Lettura in qualche modo confermata tra i mamoiadini: «Gli anziani del paese – ha ricordato Cosimo Soddu, Coeddu – durante la guerra ci dicevano di vestirci da mamuthones perché il suono dei campanacci avrebbe esorcizzato il pericolo». Tziu Coeddu è stato parte della vecchia guardia, insieme a Costantino Atzeni, Ziccheddu Soddu, Juvanne Atzeni, Franziscu Grecu. «Il carnevale della nostra gioventù – ricordava – era una festa locale, dei giorni di Sant’Antonio, domenica e martedì di carnevale. Molti di noi erano servipastori e potevano contare di un riposo solo ogni 15 giorni».

A Ottana quest’anno ad aprire il carnevale sarà domani l’esposizione del “Mat”, museo di arti e tradizioni. Visitabile dalle 15. L’altro appuntamento per i cultori della tradizione è quello di “Sas amoradas”, il 3 marzo, dalle 18,30. Una gara poetica a tema. Da qualche anno ha riesumato la serie di ottave che si cantavano alle ragazze in età da marito, per ingraziarsi le loro attenzioni. I più bravi ne inanellavano anche 18-20 e battevano così la concorrenza, nel terreno sentimentale.

Il paese rivivrà nei prossimi giorni le scorribande dei merdules, anch’essi raccontati quale espressione della religiosità pagana. Nella tradizione su boe, la maschera taurina, portata alla fune da su merdule, che ha invece sembianze umane. Nei tempi moderni è diventata tra la comunità ottanese uno dei pochi momenti per fare festa e dimenticare la condizione greve del paese, afflitto dalla malaria e dalla povertà, prima della rinascita. Tanto che da Sant’Antonio (ancora alla fine del ’900 sin dal Natale) e poi ancora con il ciclo canonico Sant’Antonio e carnevale, si mascherano tutti, adulti e piccini. Persino le vedove, un tempo costrette alla clausura, sotto le feste invernali ne approfittavano per uscire, confondendosi tra le maschere. Non sempre riuscendoci del tutto: «As vidu sa viuda, seria seria... ».

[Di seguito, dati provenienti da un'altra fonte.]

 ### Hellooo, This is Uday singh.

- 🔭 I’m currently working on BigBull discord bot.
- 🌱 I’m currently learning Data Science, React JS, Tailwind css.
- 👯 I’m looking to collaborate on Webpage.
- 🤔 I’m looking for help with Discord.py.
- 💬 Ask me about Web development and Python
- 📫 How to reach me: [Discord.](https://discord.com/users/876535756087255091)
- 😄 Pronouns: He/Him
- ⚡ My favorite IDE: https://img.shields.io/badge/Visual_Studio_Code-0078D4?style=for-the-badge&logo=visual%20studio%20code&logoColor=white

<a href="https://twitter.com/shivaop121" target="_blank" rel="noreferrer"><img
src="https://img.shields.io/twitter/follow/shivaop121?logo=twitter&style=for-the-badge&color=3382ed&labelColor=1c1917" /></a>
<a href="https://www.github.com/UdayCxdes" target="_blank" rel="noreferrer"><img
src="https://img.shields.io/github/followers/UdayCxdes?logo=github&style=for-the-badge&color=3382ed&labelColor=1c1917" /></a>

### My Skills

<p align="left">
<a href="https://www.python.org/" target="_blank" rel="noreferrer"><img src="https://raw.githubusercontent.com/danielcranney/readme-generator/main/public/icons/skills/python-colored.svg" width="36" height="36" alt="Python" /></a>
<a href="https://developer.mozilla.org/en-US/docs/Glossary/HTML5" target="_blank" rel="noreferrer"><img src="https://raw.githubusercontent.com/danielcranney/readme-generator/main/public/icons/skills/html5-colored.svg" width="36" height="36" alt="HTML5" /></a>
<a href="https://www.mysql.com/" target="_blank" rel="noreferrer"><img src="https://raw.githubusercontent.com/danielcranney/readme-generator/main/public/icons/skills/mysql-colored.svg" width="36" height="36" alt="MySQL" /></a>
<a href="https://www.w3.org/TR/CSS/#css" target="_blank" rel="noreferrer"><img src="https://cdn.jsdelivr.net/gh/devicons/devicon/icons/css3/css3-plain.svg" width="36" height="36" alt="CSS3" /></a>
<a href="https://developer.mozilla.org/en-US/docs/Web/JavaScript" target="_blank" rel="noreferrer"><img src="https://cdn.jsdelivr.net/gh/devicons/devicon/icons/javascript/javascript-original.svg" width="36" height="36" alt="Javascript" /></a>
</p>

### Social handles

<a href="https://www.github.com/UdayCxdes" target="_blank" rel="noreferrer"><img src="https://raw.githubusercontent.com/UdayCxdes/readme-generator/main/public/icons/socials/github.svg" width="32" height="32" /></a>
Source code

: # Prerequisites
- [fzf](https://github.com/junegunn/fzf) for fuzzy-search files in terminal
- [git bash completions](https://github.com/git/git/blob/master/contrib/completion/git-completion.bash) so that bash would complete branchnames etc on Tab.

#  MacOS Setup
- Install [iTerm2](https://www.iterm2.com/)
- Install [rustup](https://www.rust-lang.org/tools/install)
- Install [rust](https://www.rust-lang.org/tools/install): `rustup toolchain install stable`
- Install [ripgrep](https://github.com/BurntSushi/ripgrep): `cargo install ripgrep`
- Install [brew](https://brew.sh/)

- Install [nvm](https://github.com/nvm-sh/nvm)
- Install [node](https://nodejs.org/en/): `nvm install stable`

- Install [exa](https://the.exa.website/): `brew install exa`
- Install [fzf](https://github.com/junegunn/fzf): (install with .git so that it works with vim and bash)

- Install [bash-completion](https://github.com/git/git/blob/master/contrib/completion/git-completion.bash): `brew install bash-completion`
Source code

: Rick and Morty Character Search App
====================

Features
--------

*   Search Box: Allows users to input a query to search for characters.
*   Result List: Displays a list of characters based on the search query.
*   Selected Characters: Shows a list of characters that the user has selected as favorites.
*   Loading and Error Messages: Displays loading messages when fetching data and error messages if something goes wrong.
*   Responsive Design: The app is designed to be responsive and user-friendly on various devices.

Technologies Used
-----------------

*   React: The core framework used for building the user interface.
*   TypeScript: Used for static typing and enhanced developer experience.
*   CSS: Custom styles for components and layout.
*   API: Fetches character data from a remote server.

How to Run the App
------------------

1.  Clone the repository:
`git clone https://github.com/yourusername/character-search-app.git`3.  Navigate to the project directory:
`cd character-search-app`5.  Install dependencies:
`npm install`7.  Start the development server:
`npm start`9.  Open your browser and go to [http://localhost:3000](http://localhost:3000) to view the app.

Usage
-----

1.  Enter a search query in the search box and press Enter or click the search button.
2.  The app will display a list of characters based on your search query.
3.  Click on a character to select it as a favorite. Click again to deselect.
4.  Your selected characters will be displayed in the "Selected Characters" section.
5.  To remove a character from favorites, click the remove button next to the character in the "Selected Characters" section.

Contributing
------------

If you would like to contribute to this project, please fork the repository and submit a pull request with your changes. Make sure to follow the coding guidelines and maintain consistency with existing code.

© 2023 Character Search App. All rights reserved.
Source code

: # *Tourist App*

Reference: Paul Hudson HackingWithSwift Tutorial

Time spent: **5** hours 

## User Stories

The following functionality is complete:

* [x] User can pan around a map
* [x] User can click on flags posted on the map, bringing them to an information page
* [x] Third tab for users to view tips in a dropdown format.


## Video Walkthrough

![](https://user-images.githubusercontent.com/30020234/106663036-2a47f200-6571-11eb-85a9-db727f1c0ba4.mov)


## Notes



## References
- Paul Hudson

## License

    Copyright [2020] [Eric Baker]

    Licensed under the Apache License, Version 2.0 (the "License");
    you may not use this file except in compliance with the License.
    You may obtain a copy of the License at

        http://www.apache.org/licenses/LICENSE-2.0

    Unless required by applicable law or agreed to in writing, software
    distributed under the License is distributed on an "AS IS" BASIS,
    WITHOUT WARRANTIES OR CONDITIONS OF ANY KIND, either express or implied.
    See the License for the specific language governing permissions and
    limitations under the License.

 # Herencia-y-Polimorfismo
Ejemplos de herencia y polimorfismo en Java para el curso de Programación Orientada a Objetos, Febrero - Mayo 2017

Sempre nella finzione tra le figure sa ilonzana, che tiene il filo della vita, pronta a tagliarlo affinché sia di monito agli eccessi del divertimento. Ottana ha investito sulla tradizione, a iniziare dalle esposizioni della maschera facciale (sa caratza), un tempo stretta e con le corba corta, oggi ampia, variopinta. Nell’immediato dopoguerra i merdules colpirono l’interesse di un gruppo di turisti americani: «Ci chiesero d’indossare mastruca, caratza e campanacci, per poi farci sfilare», raccontava Mario Cossu, scomparso di recente, dell’associazione “Sos merdules betzos de Ozzana”.

A Orotelli già da domenica le scorribande dei Thurpos (i ciechi), che chiudono la triade delle maschere nere. La copertura del volto è fatta con la fuliggine del sughero, bruciato nella vestizione. Portano su gabbanu, di orbace, incrociato dalle cinghie con i campanacci. Uno è su thurpu massaju (contadino), un’altro è il maniscalco. Nella finzione manate di cereali per terra, il segno dell’abbondanza dei raccolti.